=== What to work on ===
The records below are split into lines. How many of those lines contain the string "message"? Reply with the number only.

=== Data extracts ===
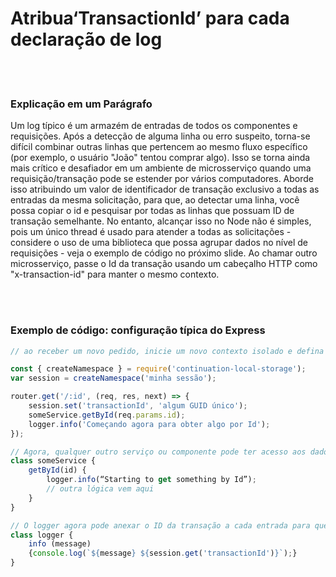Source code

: # Atribua‘TransactionId’ para cada declaração de log

<br/><br/>

### Explicação em um Parágrafo

Um log típico é um armazém de entradas de todos os componentes e requisições. Após a detecção de alguma linha ou erro suspeito, torna-se difícil combinar outras linhas que pertencem ao mesmo fluxo específico (por exemplo, o usuário "João" tentou comprar algo). Isso se torna ainda mais crítico e desafiador em um ambiente de microsserviço quando uma requisição/transação pode se estender por vários computadores. Aborde isso atribuindo um valor de identificador de transação exclusivo a todas as entradas da mesma solicitação, para que, ao detectar uma linha, você possa copiar o id e pesquisar por todas as linhas que possuam ID de transação semelhante. No entanto, alcançar isso no Node não é simples, pois um único thread é usado para atender a todas as solicitações - considere o uso de uma biblioteca que possa agrupar dados no nível de requisições - veja o exemplo de código no próximo slide. Ao chamar outro microsserviço, passe o Id da transação usando um cabeçalho HTTP como "x-transaction-id" para manter o mesmo contexto.

<br/><br/>

### Exemplo de código: configuração típica do Express

```javascript
// ao receber um novo pedido, inicie um novo contexto isolado e defina um ID de transação. O exemplo a seguir está usando a continuação da biblioteca npm-local-storage para isolar solicitações

const { createNamespace } = require('continuation-local-storage');
var session = createNamespace('minha sessão');

router.get('/:id', (req, res, next) => {
    session.set('transactionId', 'algum GUID único');
    someService.getById(req.params.id);
    logger.info('Começando agora para obter algo por Id');
});

// Agora, qualquer outro serviço ou componente pode ter acesso aos dados contextuais, por requisição
class someService {
    getById(id) {
        logger.info(“Starting to get something by Id”);
        // outra lógica vem aqui
    }
}

// O logger agora pode anexar o ID da transação a cada entrada para que as entradas da mesma requisição tenham o mesmo valor
class logger {
    info (message)
    {console.log(`${message} ${session.get('transactionId')}`);}
}
```
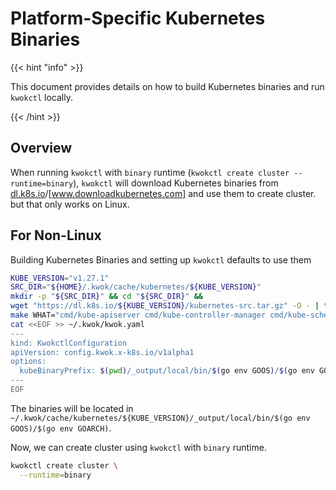 # Platform-Specific Kubernetes Binaries

{{< hint "info" >}}

This document provides details on how to build Kubernetes binaries and run `kwokctl` locally.

{{< /hint >}}

## Overview

When running `kwokctl` with `binary` runtime (`kwokctl create cluster --runtime=binary`),
`kwokctl` will download Kubernetes binaries from [dl.k8s.io]/[www.downloadkubernetes.com] and use them to create cluster.
but that only works on Linux.

## For Non-Linux

Building Kubernetes Binaries and setting up `kwokctl` defaults to use them

``` bash
KUBE_VERSION="v1.27.1"
SRC_DIR="${HOME}/.kwok/cache/kubernetes/${KUBE_VERSION}"
mkdir -p "${SRC_DIR}" && cd "${SRC_DIR}" &&
wget "https://dl.k8s.io/${KUBE_VERSION}/kubernetes-src.tar.gz" -O - | tar xz &&
make WHAT="cmd/kube-apiserver cmd/kube-controller-manager cmd/kube-scheduler" &&
cat <<EOF >> ~/.kwok/kwok.yaml
---
kind: KwokctlConfiguration
apiVersion: config.kwok.x-k8s.io/v1alpha1
options:
  kubeBinaryPrefix: $(pwd)/_output/local/bin/$(go env GOOS)/$(go env GOARCH)
---
EOF
```

The binaries will be located in `~/.kwok/cache/kubernetes/${KUBE_VERSION}/_output/local/bin/$(go env GOOS)/$(go env GOARCH)`.

Now, we can create cluster using `kwokctl` with `binary` runtime.

``` bash
kwokctl create cluster \
  --runtime=binary
```

[dl.k8s.io]: https://dl.k8s.io
[www.downloadkubernetes.com]: https://www.downloadkubernetes.com
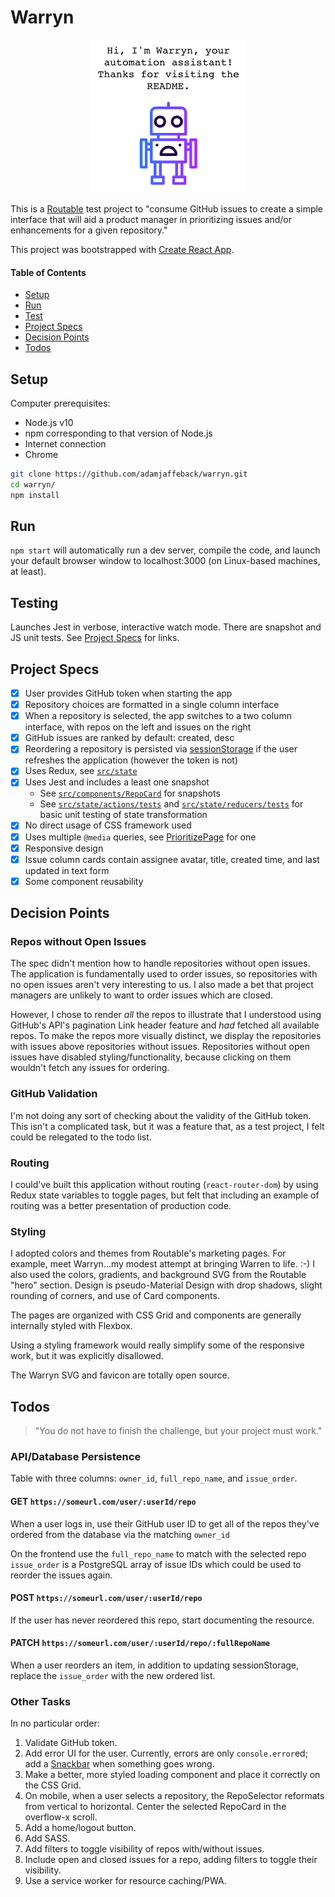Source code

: # Warryn

<p align="center">
  <img alt='Welcome from Warryn' src='/docs/WarrynWelcome.png'/>
</p>

This is a [Routable](https://routable.com) test project to "consume GitHub issues to create a simple interface that will aid a product manager in prioritizing issues and/or enhancements for a given repository."

This project was bootstrapped with [Create React App](https://github.com/facebook/create-react-app).

#### Table of Contents

- [Setup](#setup)
- [Run](#run)
- [Test](#test)
- [Project Specs](#project-specs)
- [Decision Points](#decision-points)
- [Todos](#todos)

## Setup

Computer prerequisites:

- Node.js v10
- npm corresponding to that version of Node.js
- Internet connection
- Chrome

```bash
git clone https://github.com/adamjaffeback/warryn.git
cd warryn/
npm install
```

## Run

`npm start` will automatically run a dev server, compile the code, and launch your default browser window to localhost:3000 (on Linux-based machines, at least).

## Testing

Launches Jest in verbose, interactive watch mode. There are snapshot and JS unit tests. See [Project Specs](#project-specs) for links.

## Project Specs

- [x] User provides GitHub token when starting the app
- [x] Repository choices are formatted in a single column interface
- [x] When a repository is selected, the app switches to a two column interface, with repos on the left and issues on the right
- [x] GitHub issues are ranked by default: created, desc
- [x] Reordering a repository is persisted via [sessionStorage](https://github.com/adamjaffeback/warryn/search?q=sessionStorage&unscoped_q=sessionStorage) if the user refreshes the application (however the token is not)
- [x] Uses Redux, see [`src/state`](https://github.com/adamjaffeback/warryn/tree/master/src/state)
- [x] Uses Jest and includes a least one snapshot
  - See [`src/components/RepoCard`](https://github.com/adamjaffeback/warryn/blob/master/src/components/RepoCard/RepoCard.test.js) for snapshots
  - See [`src/state/actions/tests`](https://github.com/adamjaffeback/warryn/blob/master/src/state/actions/tests/issuesActions.test.js) and [`src/state/reducers/tests`](https://github.com/adamjaffeback/warryn/blob/master/src/state/reducers/tests/userReducer.test.js) for basic unit testing of state transformation
- [x] No direct usage of CSS framework used
- [x] Uses multiple `@media` queries, see [PrioritizePage](https://github.com/adamjaffeback/warryn/blob/master/src/pages/PrioritizePage/PrioritizePage.css) for one
- [x] Responsive design
- [x] Issue column cards contain assignee avatar, title, created time, and last updated in text form
- [x] Some component reusability

## Decision Points

### Repos without Open Issues

The spec didn't mention how to handle repositories without open issues. The application is fundamentally used to order issues, so repositories with no open issues aren't very interesting to us. I also made a bet that project managers are unlikely to want to order issues which are closed.

However, I chose to render *all* the repos to illustrate that I understood using GitHub's API's pagination Link header feature and *had* fetched all available repos. To make the repos more visually distinct, we display the repositories with issues above repositories without issues. Repositories without open issues have disabled styling/functionality, because clicking on them wouldn't fetch any issues for ordering.

### GitHub Validation

I'm not doing any sort of checking about the validity of the GitHub token. This isn't a complicated task, but it was a feature that, as a test project, I felt could be relegated to the todo list.

### Routing

I could've built this application without routing (`react-router-dom`) by using Redux state variables to toggle pages, but felt that including an example of routing was a better presentation of production code.

### Styling

I adopted colors and themes from Routable's marketing pages. For example, meet Warryn...my modest attempt at bringing Warren to life. :-) I also used the colors, gradients, and background SVG from the Routable "hero" section. Design is pseudo-Material Design with drop shadows, slight rounding of corners, and use of Card components.

The pages are organized with CSS Grid and components are generally internally styled with Flexbox.

Using a styling framework would really simplify some of the responsive work, but it was explicitly disallowed.

The Warryn SVG and favicon are totally open source.

## Todos

> "You do not have to finish the challenge, but your project must work."

### API/Database Persistence

Table with three columns: `owner_id`, `full_repo_name`, and `issue_order`.

#### GET `https://someurl.com/user/:userId/repo`

When a user logs in, use their GitHub user ID to get all of the repos they've ordered from the database via the matching `owner_id`

On the frontend use the `full_repo_name` to match with the selected repo `issue_order` is a PostgreSQL array of issue IDs which could be used to reorder the issues again.

#### POST `https://someurl.com/user/:userId/repo`

If the user has never reordered this repo, start documenting the resource.

#### PATCH `https://someurl.com/user/:userId/repo/:fullRepoName`

When a user reorders an item, in addition to updating sessionStorage, replace the `issue_order` with the new ordered list.

### Other Tasks

In no particular order:

1. Validate GitHub token.
1. Add error UI for the user. Currently, errors are only `console.error`ed; add a [Snackbar](https://material-ui.com/components/snackbars/) when something goes wrong.
1. Make a better, more styled loading component and place it correctly on the CSS Grid.
1. On mobile, when a user selects a repository, the RepoSelector reformats from vertical to horizontal. Center the selected RepoCard in the overflow-x scroll.
1. Add a home/logout button.
1. Add SASS.
1. Add filters to toggle visibility of repos with/without issues.
1. Include open and closed issues for a repo, adding filters to toggle their visibility.
1. Use a service worker for resource caching/PWA.
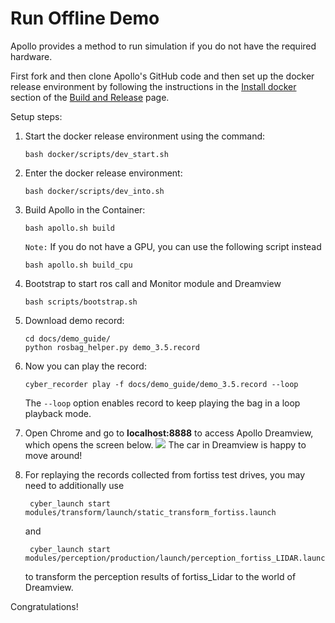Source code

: # Run Offline Demo

Apollo provides a method to run simulation if you do not have the required
hardware.

First fork and then clone Apollo's GitHub code and then set up the docker
release environment by following the instructions in the
[Install docker](https://github.com/ApolloAuto/apollo/blob/master/docs/howto/how_to_build_and_release.md#docker)
section of the
[Build and Release](https://github.com/ApolloAuto/apollo/blob/master/docs/howto/how_to_build_and_release.md)
page.

Setup steps:

1. Start the docker release environment using the command:

    ```
    bash docker/scripts/dev_start.sh
    ```

2. Enter the docker release environment:

    ```
    bash docker/scripts/dev_into.sh
    ```

3. Build Apollo in the Container:
    ```
    bash apollo.sh build
    ```
    `Note:` If you do not have a GPU, you can use the following script instead

    ```
    bash apollo.sh build_cpu
    ```

4. Bootstrap to start ros call and Monitor module and Dreamview
    ```
    bash scripts/bootstrap.sh
    ```

5. Download demo record:
    ```
    cd docs/demo_guide/
    python rosbag_helper.py demo_3.5.record
    ```

6. Now you can play the record:

    ```
    cyber_recorder play -f docs/demo_guide/demo_3.5.record --loop
    ```

    The `--loop` option enables record to keep playing the bag in a loop playback mode.

7. Open Chrome and go to **localhost:8888** to access Apollo Dreamview, which
   opens the screen below.
    ![](images/dv_trajectory.png)
   The car in Dreamview is happy to move around!

8. For replaying the records collected from fortiss test drives, you may need to additionally use
   ```
    cyber_launch start modules/transform/launch/static_transform_fortiss.launch
    ```
   and
   ```
    cyber_launch start modules/perception/production/launch/perception_fortiss_LIDAR.launch
    ```
   to transform the perception results of fortiss_Lidar to the world of Dreamview.
   
Congratulations!
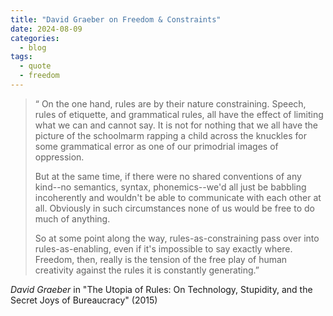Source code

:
 ```yaml
---
title: "David Graeber on Freedom & Constraints"
date: 2024-08-09
categories:
  - blog
tags:
  - quote
  - freedom
---
```


> “ On the one hand, rules are by their nature constraining. Speech, rules of etiquette, and grammatical rules, all have the effect of limiting what we can and cannot say. It is not for nothing that we all have the picture of the schoolmarm rapping a child across the knuckles for some grammatical error as one of our primodrial images of oppression.  
>
> But at the same time, if there were no shared conventions of any kind--no semantics, syntax, phonemics--we'd all just be babbling incoherently and wouldn't be able to communicate with each other at all. Obviously in such circumstances none of us would be free to do much of anything.  
>
> So at some point along the way, rules-as-constraining pass over into rules-as-enabling, even if it's impossible to say exactly where. Freedom, then, really is the tension of the free play of human creativity against the rules it is constantly generating.”    

<cite>David Graeber</cite> in "The Utopia of Rules: On Technology, Stupidity, and the Secret Joys of Bureaucracy" (2015)
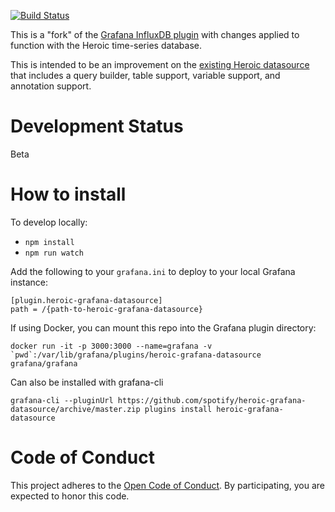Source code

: [![Build Status](https://travis-ci.org/spotify/heroic-grafana-datasource.svg?branch=master)](https://travis-ci.org/spotify/heroic-grafana-datasource)

This is a "fork" of the [Grafana InfluxDB plugin](https://github.com/grafana/grafana/tree/master/public/app/plugins/datasource/influxdb) with changes applied to function with the Heroic time-series database.

This is intended to be an improvement on the [existing Heroic datasource](https://github.com/udoprog/udoprog-heroic-datasource) that includes a query builder, table support, variable support, and annotation support.

# Development Status

Beta

# How to install

To develop locally:
 - `npm install`
 - `npm run watch`

Add the following to your `grafana.ini` to deploy to your local Grafana instance:
```
[plugin.heroic-grafana-datasource]
path = /{path-to-heroic-grafana-datasource}
```

If using Docker, you can mount this repo into the Grafana plugin directory:

```
docker run -it -p 3000:3000 --name=grafana -v `pwd`:/var/lib/grafana/plugins/heroic-grafana-datasource grafana/grafana
```

Can also be installed with grafana-cli

`grafana-cli --pluginUrl https://github.com/spotify/heroic-grafana-datasource/archive/master.zip plugins install heroic-grafana-datasource`

# Code of Conduct

This project adheres to the [Open Code of Conduct][code-of-conduct]. By participating, you are expected to honor this code.

[code-of-conduct]: https://github.com/spotify/code-of-conduct/blob/master/code-of-conduct.md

=== Exercise output ===
2